AP Photo/Ted S. Warren
Not exactly flying high.
HARSH LANDING

Boeing is in a transitional phase, but investors didn’t cut it any slack today

By Melvin Backman

Investors weren’t very keen on Boeing’s latest quarter. Even though it beat profit expectations and hit its revenue targets, they still sent the stock down 7.8% today (Jan. 27) and erased $6.8 billion from its market value.

What’s the big fuss? It comes down to about 20 planes, or the difference between the number of planes Boeing delivered last year (762) and the number it expects to deliver this year (742)—chiefly because the company is phasing out its older planes. CFO Greg Smith had this to say about the shift’s impact on deliveries:

This reflects the decrease in 747 deliveries, driven by the market and resulting production rate decision we talked about earlier. It also reflects the 737 transition to the MAX that we continue to build test airplanes and produce units for 2017 delivery upon certification. And we also see lower 767 deliveries as we ramp up on the tanker program, again in preparation for 2017 certification and delivery.

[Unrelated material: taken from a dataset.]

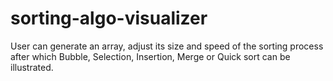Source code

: # sorting-algo-visualizer
User can generate an array, adjust its size and speed of the sorting process after which Bubble, Selection, Insertion, Merge or Quick sort can be illustrated.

The company’s earnings weren’t all that bad, and it expects big growth in areas like China, where it said airline travel was growing at 15% annually, or more than twice the rate of the country’s GDP growth.

But stock prices are often about expectations, and investors hate when you dash theirs. So while this year’s expected revenue haul is still a hefty $90 billion, that’s a slowdown from 2015’s record $96 billion. And that just won’t do.